Stored data Block Start

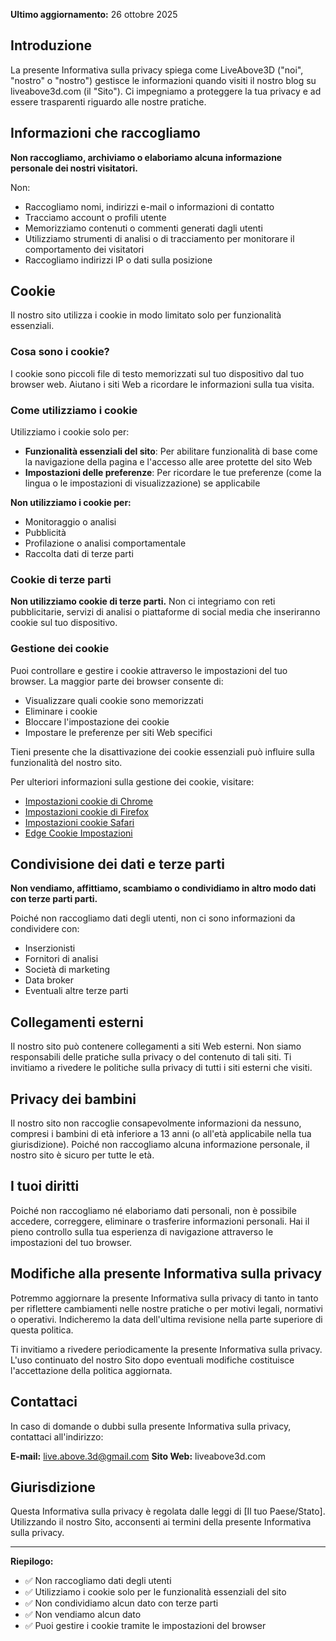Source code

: **Ultimo aggiornamento:** 26 ottobre 2025

## Introduzione

La presente Informativa sulla privacy spiega come LiveAbove3D ("noi", "nostro" o "nostro") gestisce le informazioni quando visiti il ​​nostro blog su liveabove3d.com (il "Sito"). Ci impegniamo a proteggere la tua privacy e ad essere trasparenti riguardo alle nostre pratiche.

## Informazioni che raccogliamo

**Non raccogliamo, archiviamo o elaboriamo alcuna informazione personale dei nostri visitatori.**

Non:
- Raccogliamo nomi, indirizzi e-mail o informazioni di contatto
- Tracciamo account o profili utente
- Memorizziamo contenuti o commenti generati dagli utenti
- Utilizziamo strumenti di analisi o di tracciamento per monitorare il comportamento dei visitatori
- Raccogliamo indirizzi IP o dati sulla posizione

## Cookie

Il nostro sito  utilizza i cookie in modo limitato solo per funzionalità essenziali.

### Cosa sono i cookie?

I cookie sono piccoli file di testo memorizzati sul tuo dispositivo dal tuo browser web. Aiutano i siti Web a ricordare le informazioni sulla tua visita.

### Come utilizziamo i cookie

Utilizziamo i cookie solo per:
- **Funzionalità essenziali del sito**: Per abilitare funzionalità di base come la navigazione della pagina e l'accesso alle aree protette del sito Web
- **Impostazioni delle preferenze**: Per ricordare le tue preferenze (come la lingua o le impostazioni di visualizzazione) se applicabile

**Non utilizziamo i cookie per:**
- Monitoraggio o analisi
- Pubblicità
-  Profilazione o analisi comportamentale
- Raccolta dati di terze parti

### Cookie di terze parti

**Non utilizziamo cookie di terze parti.** Non ci integriamo con reti pubblicitarie, servizi di analisi o piattaforme di social media che inseriranno cookie sul tuo dispositivo.

### Gestione dei cookie

Puoi controllare e gestire i cookie attraverso le impostazioni del tuo browser. La maggior parte dei browser consente di:
- Visualizzare quali cookie sono memorizzati
- Eliminare i cookie
- Bloccare l'impostazione dei cookie
- Impostare le preferenze per siti Web specifici

Tieni presente che la disattivazione dei cookie essenziali può influire sulla funzionalità del nostro sito.

Per ulteriori informazioni sulla gestione dei cookie, visitare:
- [Impostazioni cookie di Chrome](https://support.google.com/chrome/answer/95647)
- [Impostazioni cookie di Firefox](https://support.mozilla.org/en-US/kb/cookies-information-websites-store-on-your-computer)
- [Impostazioni cookie Safari](https://support.apple.com/guide/safari/manage-cookies-sfri11471/mac)
- [Edge Cookie  Impostazioni](https://support.microsoft.com/en-us/microsoft-edge/delete-cookies-in-microsoft-edge-63947406-40ac-c3b8-57b9-2a946a29ae09)

## Condivisione dei dati e terze parti

**Non vendiamo, affittiamo, scambiamo o condividiamo in altro modo dati con terze parti  parti.**

Poiché non raccogliamo dati degli utenti, non ci sono informazioni da condividere con:
- Inserzionisti
- Fornitori di analisi
- Società di marketing
- Data broker
- Eventuali altre terze parti

## Collegamenti esterni

Il nostro sito può contenere collegamenti a siti Web esterni. Non siamo responsabili delle pratiche sulla privacy o del contenuto di tali siti. Ti invitiamo a rivedere le politiche sulla privacy di tutti i siti esterni che visiti.

## Privacy dei bambini

Il nostro sito non raccoglie consapevolmente informazioni da nessuno, compresi i bambini di età inferiore a 13 anni (o all'età applicabile nella tua giurisdizione). Poiché non raccogliamo alcuna informazione personale, il nostro sito è sicuro per tutte le età.

## I tuoi diritti

Poiché non raccogliamo né elaboriamo dati personali, non è possibile accedere, correggere, eliminare o trasferire informazioni personali. Hai il pieno controllo sulla tua esperienza di navigazione attraverso le impostazioni del tuo browser.

## Modifiche alla presente Informativa sulla privacy

Potremmo aggiornare la presente Informativa sulla privacy di tanto in tanto per riflettere cambiamenti nelle nostre pratiche o per motivi legali, normativi o operativi. Indicheremo la data dell'ultima revisione nella parte superiore di questa politica.

Ti invitiamo a rivedere periodicamente la presente Informativa sulla privacy. L'uso continuato del nostro Sito dopo eventuali modifiche costituisce l'accettazione della politica aggiornata.

## Contattaci

In caso di domande o dubbi sulla presente Informativa sulla privacy, contattaci all'indirizzo:

**E-mail:** live.above.3d@gmail.com
**Sito Web:** liveabove3d.com

## Giurisdizione

Questa Informativa sulla privacy è regolata dalle leggi di [Il tuo Paese/Stato]. Utilizzando il nostro Sito, acconsenti ai termini della presente Informativa sulla privacy.

---

**Riepilogo:**
- ✅ Non raccogliamo dati degli utenti
- ✅ Utilizziamo i cookie solo per le funzionalità essenziali del sito
- ✅ Non condividiamo alcun dato con terze parti
- ✅ Non vendiamo alcun dato
- ✅ Puoi gestire i cookie tramite le impostazioni del browser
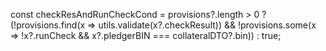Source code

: const checkResAndRunCheckCond = provisions?.length > 0 
  ? (!provisions.find(x => utils.validate(x?.checkResult)) &&
     !provisions.some(x => !x?.runCheck && x?.pledgerBIN === collateralDTO?.bin))
  : true;
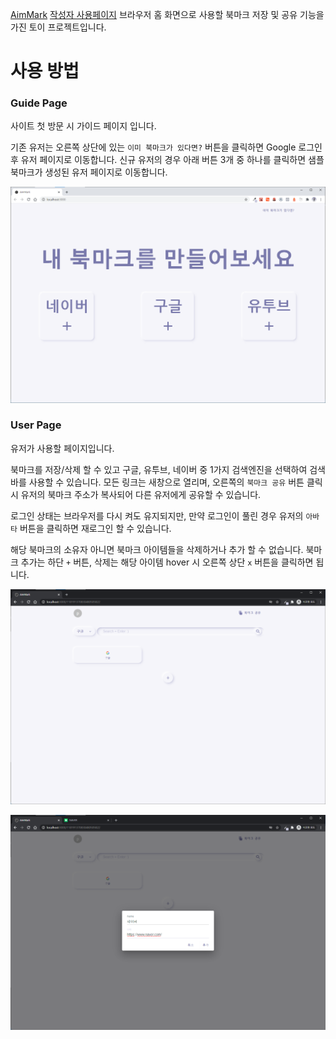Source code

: <a href="https://toy-bookmark.web.app/" target="_blank">AimMark</a>
<a href="https://toy-bookmark.web.app/108721781525831972976" target="_blank">작성자 사용페이지</a>
브라우저 홈 화면으로 사용할 북마크 저장 및 공유 기능을 가진 토이 프로젝트입니다.

# 사용 방법

### Guide Page

사이트 첫 방문 시 가이드 페이지 입니다.

기존 유저는 오른쪽 상단에 있는 `이미 북마크가 있다면?` 버튼을 클릭하면 Google 로그인 후 유저 페이지로 이동합니다. 신규 유저의 경우 아래 버튼 3개 중 하나를 클릭하면 샘플 북마크가 생성된 유저 페이지로 이동합니다.

![guide_page](./src/styles/images/client_page_1.png "guide_page")

### User Page

유저가 사용할 페이지입니다.

북마크를 저장/삭제 할 수 있고 구글, 유투브, 네이버 중 1가지 검색엔진을 선택하여 검색바를 사용할 수 있습니다. 모든 링크는 새창으로 열리며, 오른쪽의 `북마크 공유` 버튼 클릭 시 유저의 북마크 주소가 복사되어 다른 유저에게 공유할 수 있습니다.

로그인 상태는 브라우저를 다시 켜도 유지되지만, 만약 로그인이 풀린 경우 유저의 `아바타` 버튼을 클릭하면 재로그인 할 수 있습니다.

해당 북마크의 소유자 아니면 북마크 아이템들을 삭제하거나 추가 할 수 없습니다. 북마크 추가는 하단 `+` 버튼, 삭제는 해당 아이템 hover 시 오른쪽 상단 `x` 버튼을 클릭하면 됩니다.

![client_page1](./src/styles/images/client_page_2.png "client_page1")

![client_page2](./src/styles/images/client_page_3.png "client_page2")
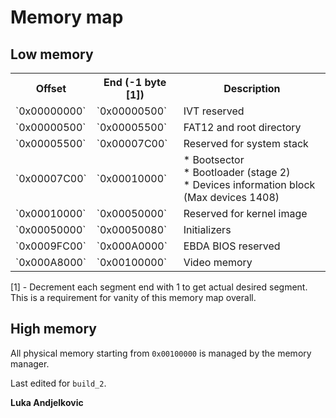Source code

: Memory map
========================

## Low memory

<table>
  <tr>
    <th>Offset<br></th>
    <th>End (-1 byte [1])</th>
    <th>Description</th>
  </tr>
  <tr>
    <td>`0x00000000`<br></td>
    <td>`0x00000500`</td>
    <td>IVT reserved</td>
  </tr>
  <tr>
    <td>`0x00000500`<br></td>
    <td>`0x00005500`</td>
    <td>FAT12 and root directory</td>
  </tr>
  <tr>
    <td>`0x00005500`</td>
    <td>`0x00007C00`</td>
    <td>Reserved for system stack<br></td>
  </tr>
  <tr>
    <td>`0x00007C00`</td>
    <td>`0x00010000`</td>
    <td>* Bootsector<br>* Bootloader (stage 2)<br>* Devices information block (Max devices 1408)<br></td>
  </tr>
  <tr>
    <td>`0x00010000`<br></td>
    <td>`0x00050000`<br></td>
    <td>Reserved for kernel image<br></td>
  </tr>
  <tr>
    <td>`0x00050000`</td>
    <td>`0x00050080`</td>
    <td>Initializers</td>
  </tr>
  <tr>
    <td>`0x0009FC00`<br></td>
    <td>`0x000A0000`</td>
    <td>EBDA BIOS reserved<br></td>
  </tr>
  <tr>
    <td>`0x000A8000`</td>
    <td>`0x00100000`</td>
    <td>Video memory</td>
  </tr>
</table>
[1] - Decrement each segment end with 1 to get actual desired segment.
This is a requirement for vanity of this memory map overall.

## High memory

All physical memory starting from `0x00100000` is managed by the memory manager.

Last edited for `build_2`.

**Luka Andjelkovic**
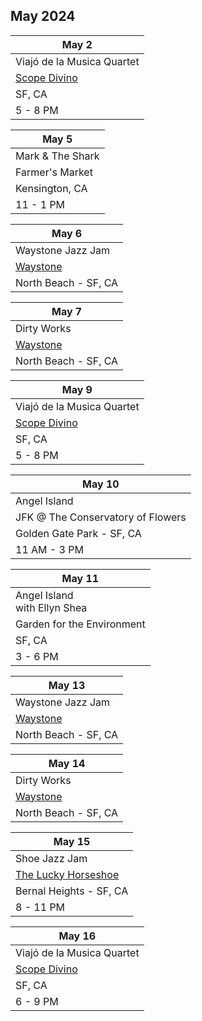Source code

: ## May 2024

| May 2
|-
| Viajó de la Musica Quartet
| <a href="https://www.scopodivino.com" target="scopo">Scope Divino</a>
| SF, CA
| 5 - 8 PM

| May 5
|-
| Mark & The Shark
| Farmer's Market
| Kensington, CA
| 11 - 1 PM

| May 6
|-
| Waystone Jazz Jam
| <a href="https://www.waystonesf.com" target="new">Waystone</a>
| North Beach - SF, CA

| May 7
|-
| Dirty Works
| <a href="https://www.waystonesf.com" target="new">Waystone</a>
| North Beach - SF, CA

| May 9
|-
| Viajó de la Musica Quartet
| <a href="https://www.scopodivino.com" target="scopo">Scope Divino</a>
| SF, CA
| 5 - 8 PM

| May 10
|-
| Angel Island
| JFK @ The Conservatory of Flowers
| Golden Gate Park - SF, CA
| 11 AM - 3 PM

| May 11
|-
| Angel Island<br>with Ellyn Shea
| Garden for the Environment
| SF, CA
| 3 - 6 PM

| May 13
|-
| Waystone Jazz Jam
| <a href="https://www.waystonesf.com" target="new">Waystone</a>
| North Beach - SF, CA

| May 14
|-
| Dirty Works
| <a href="https://www.waystonesf.com" target="new">Waystone</a>
| North Beach - SF, CA

| May 15
|-
| Shoe Jazz Jam
| <a href="https://www.theluckyhorseshoebar.com/" target="Shoe">The Lucky Horseshoe</a>
| Bernal Heights - SF, CA
| 8 - 11 PM

| May 16
|-
| Viajó de la Musica Quartet
| <a href="https://www.scopodivino.com" target="scopo">Scope Divino</a>
| SF, CA
| 6 - 9 PM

Stored data Block End

Problem requirements
Give again, word for word, every line from the top of the data above to the line holding "- Raccogliamo nomi, indirizzi", inclusive, with the pictures left out.

Answer for the task
Source code

: **Ultimo aggiornamento:** 26 ottobre 2025

## Introduzione

La presente Informativa sulla privacy spiega come LiveAbove3D ("noi", "nostro" o "nostro") gestisce le informazioni quando visiti il ​​nostro blog su liveabove3d.com (il "Sito"). Ci impegniamo a proteggere la tua privacy e ad essere trasparenti riguardo alle nostre pratiche.

## Informazioni che raccogliamo

**Non raccogliamo, archiviamo o elaboriamo alcuna informazione personale dei nostri visitatori.**

Non:
- Raccogliamo nomi, indirizzi e-mail o informazioni di contatto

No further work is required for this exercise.